DIRECTIONS FOR THIS TASK
Could you give the records below again exactly, without the pictures?

DATA FOR ANALYSIS
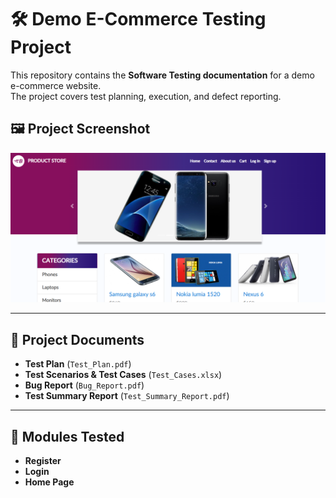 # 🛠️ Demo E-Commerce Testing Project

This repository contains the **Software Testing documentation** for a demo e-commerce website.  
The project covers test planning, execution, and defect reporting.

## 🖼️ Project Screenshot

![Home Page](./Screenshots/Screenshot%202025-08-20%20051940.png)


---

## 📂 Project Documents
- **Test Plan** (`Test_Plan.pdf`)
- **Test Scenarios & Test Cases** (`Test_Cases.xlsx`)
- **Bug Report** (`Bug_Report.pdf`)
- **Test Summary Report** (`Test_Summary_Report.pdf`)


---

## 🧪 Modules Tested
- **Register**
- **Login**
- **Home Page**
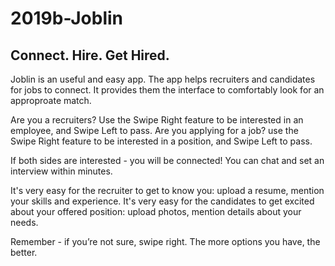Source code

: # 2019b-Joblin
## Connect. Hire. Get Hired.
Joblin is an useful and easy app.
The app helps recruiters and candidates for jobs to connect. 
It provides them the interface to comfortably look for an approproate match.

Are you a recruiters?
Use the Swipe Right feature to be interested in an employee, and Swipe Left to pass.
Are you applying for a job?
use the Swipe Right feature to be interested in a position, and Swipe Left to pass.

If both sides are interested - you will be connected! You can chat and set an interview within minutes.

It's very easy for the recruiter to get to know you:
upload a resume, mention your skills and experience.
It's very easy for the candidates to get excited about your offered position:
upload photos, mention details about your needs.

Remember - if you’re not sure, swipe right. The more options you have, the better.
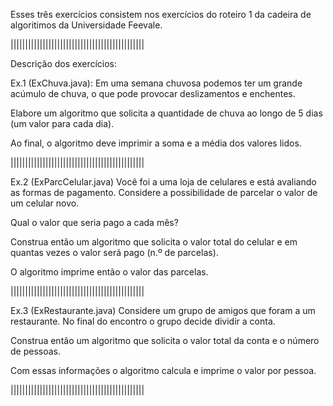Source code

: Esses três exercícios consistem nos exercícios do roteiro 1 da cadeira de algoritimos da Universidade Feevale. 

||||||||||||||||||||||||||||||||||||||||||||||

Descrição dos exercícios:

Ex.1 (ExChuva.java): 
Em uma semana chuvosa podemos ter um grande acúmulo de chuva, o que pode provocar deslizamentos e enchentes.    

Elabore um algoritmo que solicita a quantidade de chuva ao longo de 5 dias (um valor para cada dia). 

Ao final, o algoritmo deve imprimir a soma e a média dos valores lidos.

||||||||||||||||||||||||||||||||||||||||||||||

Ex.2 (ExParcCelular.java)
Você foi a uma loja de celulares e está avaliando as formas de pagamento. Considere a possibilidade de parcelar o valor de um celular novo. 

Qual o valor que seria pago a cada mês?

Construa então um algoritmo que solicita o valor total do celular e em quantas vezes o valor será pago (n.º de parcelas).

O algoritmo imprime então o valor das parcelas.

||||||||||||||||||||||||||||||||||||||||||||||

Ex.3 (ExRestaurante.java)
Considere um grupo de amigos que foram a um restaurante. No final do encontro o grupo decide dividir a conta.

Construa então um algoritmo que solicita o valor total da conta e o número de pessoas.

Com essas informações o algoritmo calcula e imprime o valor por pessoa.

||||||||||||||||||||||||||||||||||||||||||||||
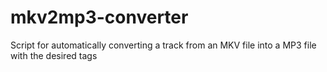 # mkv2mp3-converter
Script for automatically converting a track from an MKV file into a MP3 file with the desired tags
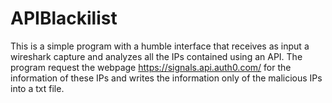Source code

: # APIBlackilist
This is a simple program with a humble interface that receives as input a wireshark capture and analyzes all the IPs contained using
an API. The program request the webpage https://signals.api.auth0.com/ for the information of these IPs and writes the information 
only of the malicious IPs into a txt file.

ANSWER SECTION
 # 🛠️ Demo E-Commerce Testing Project

This repository contains the **Software Testing documentation** for a demo e-commerce website.  
The project covers test planning, execution, and defect reporting.

## 🖼️ Project Screenshot

![Home Page](./Screenshots/Screenshot%202025-08-20%20051940.png)


---

## 📂 Project Documents
- **Test Plan** (`Test_Plan.pdf`)
- **Test Scenarios & Test Cases** (`Test_Cases.xlsx`)
- **Bug Report** (`Bug_Report.pdf`)
- **Test Summary Report** (`Test_Summary_Report.pdf`)


---

## 🧪 Modules Tested
- **Register**
- **Login**
- **Home Page**
Source code

: # 2019b-Joblin
## Connect. Hire. Get Hired.
Joblin is an useful and easy app.
The app helps recruiters and candidates for jobs to connect. 
It provides them the interface to comfortably look for an approproate match.

Are you a recruiters?
Use the Swipe Right feature to be interested in an employee, and Swipe Left to pass.
Are you applying for a job?
use the Swipe Right feature to be interested in a position, and Swipe Left to pass.

If both sides are interested - you will be connected! You can chat and set an interview within minutes.

It's very easy for the recruiter to get to know you:
upload a resume, mention your skills and experience.
It's very easy for the candidates to get excited about your offered position:
upload photos, mention details about your needs.

Remember - if you’re not sure, swipe right. The more options you have, the better.
Source code

: Esses três exercícios consistem nos exercícios do roteiro 1 da cadeira de algoritimos da Universidade Feevale. 

||||||||||||||||||||||||||||||||||||||||||||||

Descrição dos exercícios:

Ex.1 (ExChuva.java): 
Em uma semana chuvosa podemos ter um grande acúmulo de chuva, o que pode provocar deslizamentos e enchentes.    

Elabore um algoritmo que solicita a quantidade de chuva ao longo de 5 dias (um valor para cada dia). 

Ao final, o algoritmo deve imprimir a soma e a média dos valores lidos.

||||||||||||||||||||||||||||||||||||||||||||||

Ex.2 (ExParcCelular.java)
Você foi a uma loja de celulares e está avaliando as formas de pagamento. Considere a possibilidade de parcelar o valor de um celular novo. 

Qual o valor que seria pago a cada mês?

Construa então um algoritmo que solicita o valor total do celular e em quantas vezes o valor será pago (n.º de parcelas).

O algoritmo imprime então o valor das parcelas.

||||||||||||||||||||||||||||||||||||||||||||||

Ex.3 (ExRestaurante.java)
Considere um grupo de amigos que foram a um restaurante. No final do encontro o grupo decide dividir a conta.

Construa então um algoritmo que solicita o valor total da conta e o número de pessoas.

Com essas informações o algoritmo calcula e imprime o valor por pessoa.

||||||||||||||||||||||||||||||||||||||||||||||
 # mkv2mp3-converter
Script for automatically converting a track from an MKV file into a MP3 file with the desired tags
Source code

: # APIBlackilist
This is a simple program with a humble interface that receives as input a wireshark capture and analyzes all the IPs contained using
an API. The program request the webpage https://signals.api.auth0.com/ for the information of these IPs and writes the information 
only of the malicious IPs into a txt file.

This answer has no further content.